オオハクチョウ

 平成五年一月五日、車は凍りついた東北自動車道を雪煙をたてながら南に向かって走っていた。白く閉ざされた風景がだんだん解き放たれるようにくすんだ枯草色に変わっていく。年末年始を過ごした北海道はもう遥か海の彼方、昨夜までそこにいたというのにまるで遠い過去の事のような気さえする。十日間の短い北の旅が終わったのだ。

 「伊豆沼にでも寄って帰ろか」あまりにあっけない旅の終りに少しでも景気をつけようと思ったのか、先輩のI氏が提案した。「そうですね、行きましょうか…ガンもいますしね、ハクチョウもいますよ、きっと…」一度は行ってみたいと思いながら、なかなか行く機会のなかった宮城の伊豆沼、そこに行くことが嬉しくないはずはないのだが、気分は今一つ乗ってこない。枯草色の風景が妙に生ぬるく思えたのは僕だけではなかったのだろう、「あったかそうやなあ…」I氏がぽつりとつぶやいた。
 
 その日、伊豆沼では狂ったような風が吹いていた。水面は大きく揺らぎ、ユリカモメは風に流されまいと懸命に風上に向かってはばたき続ける。沼の縁でカメラを構えると容赦なく砂や水しぶきが飛んできた。冷たい。北海道のそれとは異質の寒さが襲ってくる。生ぬるい風景なんてとんでもない。

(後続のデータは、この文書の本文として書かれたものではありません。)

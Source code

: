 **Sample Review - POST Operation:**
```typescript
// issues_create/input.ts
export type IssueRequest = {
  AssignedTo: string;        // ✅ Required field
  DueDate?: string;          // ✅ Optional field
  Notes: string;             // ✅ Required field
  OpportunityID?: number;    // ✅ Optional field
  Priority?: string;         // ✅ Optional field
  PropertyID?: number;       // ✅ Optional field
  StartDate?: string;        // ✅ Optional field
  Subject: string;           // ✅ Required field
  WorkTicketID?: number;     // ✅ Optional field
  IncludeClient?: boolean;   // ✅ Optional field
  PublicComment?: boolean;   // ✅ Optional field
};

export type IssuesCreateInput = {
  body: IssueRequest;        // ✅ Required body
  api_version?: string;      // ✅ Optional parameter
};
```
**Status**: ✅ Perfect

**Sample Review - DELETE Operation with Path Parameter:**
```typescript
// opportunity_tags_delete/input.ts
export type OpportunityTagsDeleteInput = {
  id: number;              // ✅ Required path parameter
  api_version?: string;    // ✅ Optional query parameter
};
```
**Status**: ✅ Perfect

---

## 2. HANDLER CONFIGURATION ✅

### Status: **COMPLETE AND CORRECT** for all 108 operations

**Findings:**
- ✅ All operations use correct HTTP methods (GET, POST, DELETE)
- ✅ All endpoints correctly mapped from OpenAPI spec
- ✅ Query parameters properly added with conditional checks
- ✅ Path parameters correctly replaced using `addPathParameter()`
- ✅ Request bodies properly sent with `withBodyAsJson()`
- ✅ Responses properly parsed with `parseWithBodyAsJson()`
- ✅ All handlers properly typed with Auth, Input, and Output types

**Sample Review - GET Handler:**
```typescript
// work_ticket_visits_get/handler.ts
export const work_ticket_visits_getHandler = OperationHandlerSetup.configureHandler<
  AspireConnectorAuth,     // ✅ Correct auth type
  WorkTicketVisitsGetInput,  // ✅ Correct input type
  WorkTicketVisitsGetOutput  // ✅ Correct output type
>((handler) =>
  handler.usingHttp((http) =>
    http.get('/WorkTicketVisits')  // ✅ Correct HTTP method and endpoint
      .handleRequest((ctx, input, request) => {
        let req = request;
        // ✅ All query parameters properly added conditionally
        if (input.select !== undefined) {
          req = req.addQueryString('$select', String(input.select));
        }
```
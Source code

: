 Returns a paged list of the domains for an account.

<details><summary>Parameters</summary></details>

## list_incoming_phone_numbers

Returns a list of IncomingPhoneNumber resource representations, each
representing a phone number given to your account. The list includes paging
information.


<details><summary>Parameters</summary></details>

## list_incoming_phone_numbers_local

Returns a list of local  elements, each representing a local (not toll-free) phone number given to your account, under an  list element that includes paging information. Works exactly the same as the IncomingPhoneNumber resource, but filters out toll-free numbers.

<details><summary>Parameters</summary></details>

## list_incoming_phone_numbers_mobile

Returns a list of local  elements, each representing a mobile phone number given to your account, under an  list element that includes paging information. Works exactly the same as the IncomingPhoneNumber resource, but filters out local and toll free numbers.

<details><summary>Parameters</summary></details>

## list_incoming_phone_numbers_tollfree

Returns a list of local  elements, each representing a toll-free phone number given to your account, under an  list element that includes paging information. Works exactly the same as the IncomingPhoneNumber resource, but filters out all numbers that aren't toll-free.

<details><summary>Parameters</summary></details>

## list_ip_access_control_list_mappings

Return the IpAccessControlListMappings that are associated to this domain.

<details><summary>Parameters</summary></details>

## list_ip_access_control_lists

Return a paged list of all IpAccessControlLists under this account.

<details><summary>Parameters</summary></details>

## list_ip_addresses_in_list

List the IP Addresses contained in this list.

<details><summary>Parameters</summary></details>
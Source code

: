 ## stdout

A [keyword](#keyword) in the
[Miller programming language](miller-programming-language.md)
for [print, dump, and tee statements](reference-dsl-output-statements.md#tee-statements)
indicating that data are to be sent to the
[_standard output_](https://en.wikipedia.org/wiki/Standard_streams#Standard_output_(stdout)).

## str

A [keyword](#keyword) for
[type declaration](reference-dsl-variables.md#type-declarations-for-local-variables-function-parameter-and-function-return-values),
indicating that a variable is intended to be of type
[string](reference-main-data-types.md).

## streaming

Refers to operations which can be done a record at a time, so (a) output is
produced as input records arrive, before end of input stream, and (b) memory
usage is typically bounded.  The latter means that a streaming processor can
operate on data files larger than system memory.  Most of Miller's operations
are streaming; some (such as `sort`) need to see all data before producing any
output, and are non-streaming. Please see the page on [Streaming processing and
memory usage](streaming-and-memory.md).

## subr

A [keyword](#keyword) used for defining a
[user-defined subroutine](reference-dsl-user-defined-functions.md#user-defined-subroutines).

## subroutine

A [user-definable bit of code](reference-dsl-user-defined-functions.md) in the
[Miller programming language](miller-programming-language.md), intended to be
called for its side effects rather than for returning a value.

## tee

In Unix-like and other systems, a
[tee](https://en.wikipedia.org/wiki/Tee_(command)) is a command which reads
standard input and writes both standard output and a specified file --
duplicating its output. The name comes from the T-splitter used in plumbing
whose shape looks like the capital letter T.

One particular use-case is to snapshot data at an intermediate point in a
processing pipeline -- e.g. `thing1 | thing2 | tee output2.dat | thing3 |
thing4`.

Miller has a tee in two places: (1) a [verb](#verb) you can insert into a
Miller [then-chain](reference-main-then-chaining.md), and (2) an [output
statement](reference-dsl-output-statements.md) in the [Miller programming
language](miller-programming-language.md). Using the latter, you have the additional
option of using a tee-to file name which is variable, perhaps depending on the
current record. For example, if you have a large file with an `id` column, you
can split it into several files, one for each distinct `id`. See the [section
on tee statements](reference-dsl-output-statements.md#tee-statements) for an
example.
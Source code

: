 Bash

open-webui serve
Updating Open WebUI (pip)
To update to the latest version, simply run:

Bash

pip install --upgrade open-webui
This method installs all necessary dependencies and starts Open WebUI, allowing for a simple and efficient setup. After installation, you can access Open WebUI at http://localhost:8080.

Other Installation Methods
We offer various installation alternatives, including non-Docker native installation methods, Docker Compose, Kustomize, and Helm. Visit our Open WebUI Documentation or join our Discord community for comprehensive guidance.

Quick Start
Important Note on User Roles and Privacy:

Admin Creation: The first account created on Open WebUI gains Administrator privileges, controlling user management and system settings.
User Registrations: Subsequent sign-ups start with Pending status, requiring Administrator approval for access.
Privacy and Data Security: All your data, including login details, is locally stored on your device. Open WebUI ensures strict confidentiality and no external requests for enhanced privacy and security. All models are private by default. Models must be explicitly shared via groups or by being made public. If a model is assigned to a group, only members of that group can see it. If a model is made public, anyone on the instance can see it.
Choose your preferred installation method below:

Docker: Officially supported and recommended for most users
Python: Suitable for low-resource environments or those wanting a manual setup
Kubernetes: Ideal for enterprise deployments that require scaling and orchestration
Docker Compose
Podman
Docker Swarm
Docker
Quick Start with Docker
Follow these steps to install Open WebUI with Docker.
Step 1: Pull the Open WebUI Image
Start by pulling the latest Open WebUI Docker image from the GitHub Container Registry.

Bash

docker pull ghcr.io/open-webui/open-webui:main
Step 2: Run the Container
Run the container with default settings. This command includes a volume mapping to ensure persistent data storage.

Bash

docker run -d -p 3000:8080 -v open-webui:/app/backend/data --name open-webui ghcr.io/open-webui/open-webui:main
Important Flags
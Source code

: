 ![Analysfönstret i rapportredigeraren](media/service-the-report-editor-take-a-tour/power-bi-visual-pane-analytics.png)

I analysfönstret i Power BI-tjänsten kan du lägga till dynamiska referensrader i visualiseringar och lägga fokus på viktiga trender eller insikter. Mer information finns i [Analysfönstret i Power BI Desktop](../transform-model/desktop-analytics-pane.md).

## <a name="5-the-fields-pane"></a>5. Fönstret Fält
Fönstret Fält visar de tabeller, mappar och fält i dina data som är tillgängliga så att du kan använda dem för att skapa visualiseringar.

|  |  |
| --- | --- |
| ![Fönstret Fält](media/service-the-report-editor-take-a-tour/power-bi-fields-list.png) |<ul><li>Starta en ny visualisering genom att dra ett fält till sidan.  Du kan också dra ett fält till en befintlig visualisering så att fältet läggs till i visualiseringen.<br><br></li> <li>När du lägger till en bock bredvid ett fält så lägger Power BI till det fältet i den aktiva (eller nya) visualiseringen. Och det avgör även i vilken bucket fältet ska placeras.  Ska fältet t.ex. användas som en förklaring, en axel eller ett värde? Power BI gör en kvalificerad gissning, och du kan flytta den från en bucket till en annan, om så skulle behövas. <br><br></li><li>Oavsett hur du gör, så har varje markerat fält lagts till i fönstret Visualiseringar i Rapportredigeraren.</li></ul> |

 この冷たい強風の波間にオオハクチョウ達は優雅に漂っていた。流されもせず、怯える様子もない。逆光にきらめく水面を漂う彼等の姿をファインダーにとらえ、ガタガタ震えながら覗いていると一羽が風に向かって大きくはばたいた。ここはもう北海道ではない、水は凍っていないし、風が吹けば波が立ち、陽が射せば水面はきらめくのだ。当然のことに驚きつつ、指先の震えをこらえ一枚、一枚と確かめるようにシャッターを切り続けた。